SQL Cluster stops working

Question

SQL Cluster stops working

Vidas Zabinskas

Hall of Fame

Points: 3258
More actions
April 4, 2007 at 7:54 am

#68903

Two nodes Active\Active MS SQL Server Cluster
Win2k3 enterprise edition, SP1
SQL2k SP4
Once or two times per month we get such situation when one of the cluster nodes unexpectedly tries to restart and hungs. Sometimes hungs the first node, sometimes the second. This time the node B had hunged and its SQL error log doesn't show anything valuable. The Node A SQL error log:
2007-04-04 13:32:17.83 spid2     LogWriter: Operating system error 21(error not found) encountered.
2007-04-04 13:32:17.85 spid2     Write error during log flush.

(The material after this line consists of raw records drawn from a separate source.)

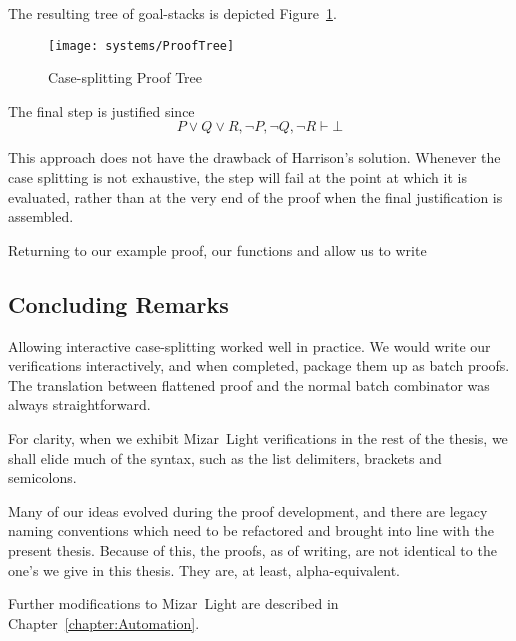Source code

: The resulting tree of goal-stacks is depicted Figure~\ref{fig:CaseProofTree}. 

\begin{figure}
\begin{center}
\texttt{[image: systems/ProofTree]}
\end{center}
\caption{Case-splitting Proof Tree}
\label{fig:CaseProofTree}
\end{figure}

The final  step is justified since 
\begin{displaymath} 
P \vee Q \vee R, \neg P, \neg Q, \neg R \vdash \bot
\end{displaymath}

This approach does not have the drawback of Harrison's solution. Whenever the case splitting is not exhaustive, the  step will fail at the point at which it is evaluated, rather than at the very end of the proof when the final justification is assembled. 

Returning to our example proof, our functions  and  allow us to write

\vspace{0.5cm}
\begin{minipage}{\linewidth}
  \footnotesize






\end{minipage}
\vspace{0.5cm}

\subsection{Concluding Remarks}
Allowing interactive case-splitting worked well in practice. We would write our verifications interactively, and when completed, package them up as batch proofs. The translation between flattened proof and the normal batch  combinator was always straightforward.

For clarity, when we exhibit Mizar~Light verifications in the rest of the thesis, we shall elide much of the syntax, such as the list delimiters, brackets and semicolons. 

Many of our ideas evolved during the proof development, and there are legacy naming conventions which need to be refactored and brought into line with the present thesis. Because of this, the proofs, as of writing, are not identical to the one's we give in this thesis. They are, at least, alpha-equivalent.

Further modifications to Mizar~Light are described in Chapter~\ref{chapter:Automation}.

Shutting down server
2007-04-04 13:32:17.85 spid18    Error: 9001, Severity: 21, State: 4
2007-04-04 13:32:17.85 spid18    The log for database 'ABC' is not available..
2007-04-04 13:32:17.86 spid18    Error: 9001, Severity: 21, State: 1
2007-04-04 13:32:17.86 spid18    The log for database 'ABC' is not available..
2007-04-04 13:32:17.88 spid18    Database 'ABC' cannot be opened. It has been marked SUSPECT by recovery. See the SQL Server errorlog for more information.
2007-04-04 13:32:17.88 spid18    Database 'ABC' cannot be opened. It has been marked SUSPECT by recovery. See the SQL Server errorlog for more information.
2007-04-04 13:32:17.97 spid18    Error: 3314, Severity: 21, State: 4
2007-04-04 13:32:17.97 spid18    Error while undoing logged operation in database 'ABC'. Error at log record ID (956831:19771:58)..
2007-04-04 13:32:18.24 spid205   BackLinkLogBlockReadAheadAsync: Operating system error 21(error not found) encountered.
2007-04-04 13:32:23.68 spid2     LogWriter: Operating system error 21(error not found) encountered.
2007-04-04 13:32:23.68 spid2     Write error during log flush. Shutting down server
The thing is when one node hungs, cluster resources groups located on this node doesn't failover to the other node and the Cluster service becomes unavailable too.
I found one interesting MS article but I'm not sure whether it can be the case:
http://support.microsoft.com/default.aspx?scid=kb;EN-US;838765
We have 8GB of RAM on the each server and use the following switch in the boot.ini file:
"/fastdetect /3GB /PAE /NoExecute=OptOut"
Does anyone know what is happening here?

Viewing 8 posts - 1 through 7 (of 7 total)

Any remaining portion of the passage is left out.